A las 9:02 a.m. el capitán Leonard toma el podio para que Heck Miller termine su contraexamen. Al parecer ellos esperaban cerrar la tarde del martes con sus dibujos animados, pero la lucha de McKenna les aguó la fiesta. Ahora no saben qué hacer, y en lo que me dispongo a tomar notas, la fiscal murmura algo al testigo y este murmura algo pa’trás y la fiscal murmura otra cosa pa’lante y el testigo de nuevo murmura pa’trás y la fiscal dice: “Eso es todo, Su Señoría”, en un minuto se acaba el interrogatorio directo de la Fiscalía al señor Leonard sin que me dé tiempo a entender qué murmuraron ambos en su pa’lante y su pa’trás. A las 9:05 Paul McKenna puede disponer del testigo.

Paul comienza repasando con el experto los documentos en los que este se ha basado para arribar a sus conclusiones con respecto a lo ocurrido el 24 de febrero de 1996. Leonard admite haber estudiado algo de la historia de Hermanos al Rescate y analizado profundamente el reporte de la OACI sobre el hecho, los reportes del guardacostas norteamericano, las discusiones en el Buró Nacional de Seguridad del Transporte, las transcripciones del juicio civil para el despojo de ciento ochenta millones a Cuba, audiencias para la revocación de la licencia de Basulto, y otros. Menciona el cambio experimentado por Hermanos al Rescate tras la firma de los acuerdos migratorios, pero cuando va a comenzar a discutir el reporte de la OACI la Fiscalía objeta, lo que provoca un side bar.

Este es un momento crucial para el contrainterrogatorio de Paul, pues aunque el testigo ha utilizado elementos del informe de la OACI para su examinación directa, ellos se las han arreglado para evadir una mención directa al documento, conscientes de que este abunda sobre las violaciones de Basulto y las repetidas quejas de Cuba al respecto, así como sobre la inactividad del gobierno norteamericano en relación con dichas quejas.

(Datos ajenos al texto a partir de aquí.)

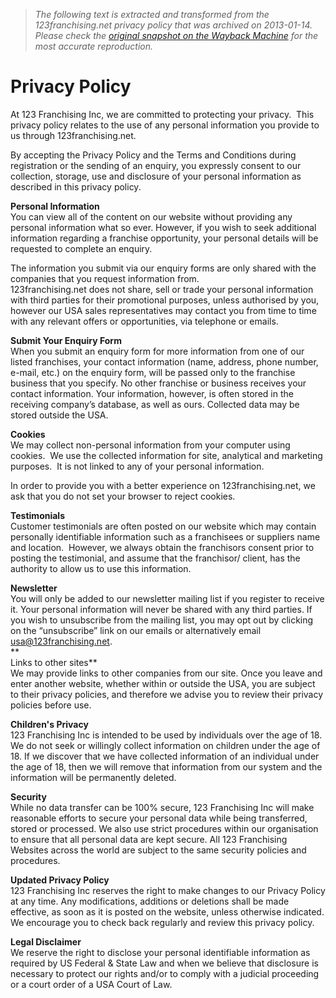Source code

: > *The following text is extracted and transformed from the 123franchising.net privacy policy that was archived on 2013-01-14. Please check the [original snapshot on the Wayback Machine](https://web.archive.org/web/20130114084718id_/http%3A//123franchising.net/privacy-policy) for the most accurate reproduction.*

# Privacy Policy

At 123 Franchising Inc, we are committed to protecting your privacy.  This privacy policy relates to the use of any personal information you provide to us through 123franchising.net.

By accepting the Privacy Policy and the Terms and Conditions during registration or the sending of an enquiry, you expressly consent to our collection, storage, use and disclosure of your personal information as described in this privacy policy.

**Personal Information**  
You can view all of the content on our website without providing any personal information what so ever. However, if you wish to seek additional information regarding a franchise opportunity, your personal details will be requested to complete an enquiry.

The information you submit via our enquiry forms are only shared with the companies that you request information from.  
123franchising.net does not share, sell or trade your personal information with third parties for their promotional purposes, unless authorised by you, however our USA sales representatives may contact you from time to time with any relevant offers or opportunities, via telephone or emails.

**Submit Your Enquiry Form**  
When you submit an enquiry form for more information from one of our listed franchises, your contact information (name, address, phone number, e-mail, etc.) on the enquiry form, will be passed only to the franchise business that you specify. No other franchise or business receives your contact information. Your information, however, is often stored in the receiving company’s database, as well as ours. Collected data may be stored outside the USA.

**Cookies**  
We may collect non-personal information from your computer using cookies.  We use the collected information for site, analytical and marketing purposes.  It is not linked to any of your personal information.

In order to provide you with a better experience on 123franchising.net, we ask that you do not set your browser to reject cookies.

**Testimonials**  
Customer testimonials are often posted on our website which may contain personally identifiable information such as a franchisees or suppliers name and location.  However, we always obtain the franchisors consent prior to posting the testimonial, and assume that the franchisor/ client, has the authority to allow us to use this information. 

**Newsletter**  
You will only be added to our newsletter mailing list if you register to receive it. Your personal information will never be shared with any third parties. If you wish to unsubscribe from the mailing list, you may opt out by clicking on the “unsubscribe” link on our emails or alternatively email [usa@123franchising.net](mailto:usa@123franchising.net?subject=Newletter%20Opt%20Out).  
**  
Links to other sites**  
We may provide links to other companies from our site. Once you leave and enter another website, whether within or outside the USA, you are subject to their privacy policies, and therefore we advise you to review their privacy policies before use.

**Children's Privacy**  
123 Franchising Inc is intended to be used by individuals over the age of 18. We do not seek or willingly collect information on children under the age of 18. If we discover that we have collected information of an individual under the age of 18, then we will remove that information from our system and the information will be permanently deleted. 

**Security**  
While no data transfer can be 100% secure, 123 Franchising Inc will make reasonable efforts to secure your personal data while being transferred, stored or processed. We also use strict procedures within our organisation to ensure that all personal data are kept secure. All 123 Franchising Websites across the world are subject to the same security policies and procedures.

**Updated Privacy Policy**  
123 Franchising Inc reserves the right to make changes to our Privacy Policy at any time. Any modifications, additions or deletions shall be made effective, as soon as it is posted on the website, unless otherwise indicated. We encourage you to check back regularly and review this privacy policy.

**Legal Disclaimer**  
We reserve the right to disclose your personal identifiable information as required by US Federal & State Law and when we believe that disclosure is necessary to protect our rights and/or to comply with a judicial proceeding or a court order of a USA Court of Law. 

En otro intento de escamotear la verdad al jurado, la Fiscalía quiere evitar que Paul utilice el informe.

La discusión se prolonga en el side bar y nosotros estamos expectantes, sobre todo yo, que me he estudiado el informe de la OACI y sé lo devastador que sería para el caso de la Fiscalía. Tras un arduo debate, los abogados regresan a su sitio y, antes de que pueda hablar con Philip, me doy cuenta por la primera pregunta de Paul que la jueza le ha ordenado establecer las bases para poder introducir el informe.

—¿Usted estudió el informe de la OACI?

—Sí.

Paul pregunta a la jueza si puede proceder con el informe y esta le da el visto bueno. ¡Se acaba de decretar la suerte del testimonio del capitán Leonard!

Paul entra de lleno en el reporte de la OACI:

—¿No dice el reporte que Hermanos al Rescate no había hallado un solo balsero desde agosto del 95?

—Sí.

—¿No cambió Hermanos al Rescate sus actividades por la confrontación con el gobierno cubano?

—Objeción.

—Desestimada.

—¿No aparecen en el informe los comentarios de Basulto respecto a una confrontación con Cuba?

—¡Objeción!

—¡Desestimada!

La Fiscalía pide otro side bar y la jueza permite que se mencionen los comentarios de Basulto recogidos por el informe: “Nosotros estamos en una situación de confrontación con el gobierno de Cuba”, y bla y bla, y blablablá.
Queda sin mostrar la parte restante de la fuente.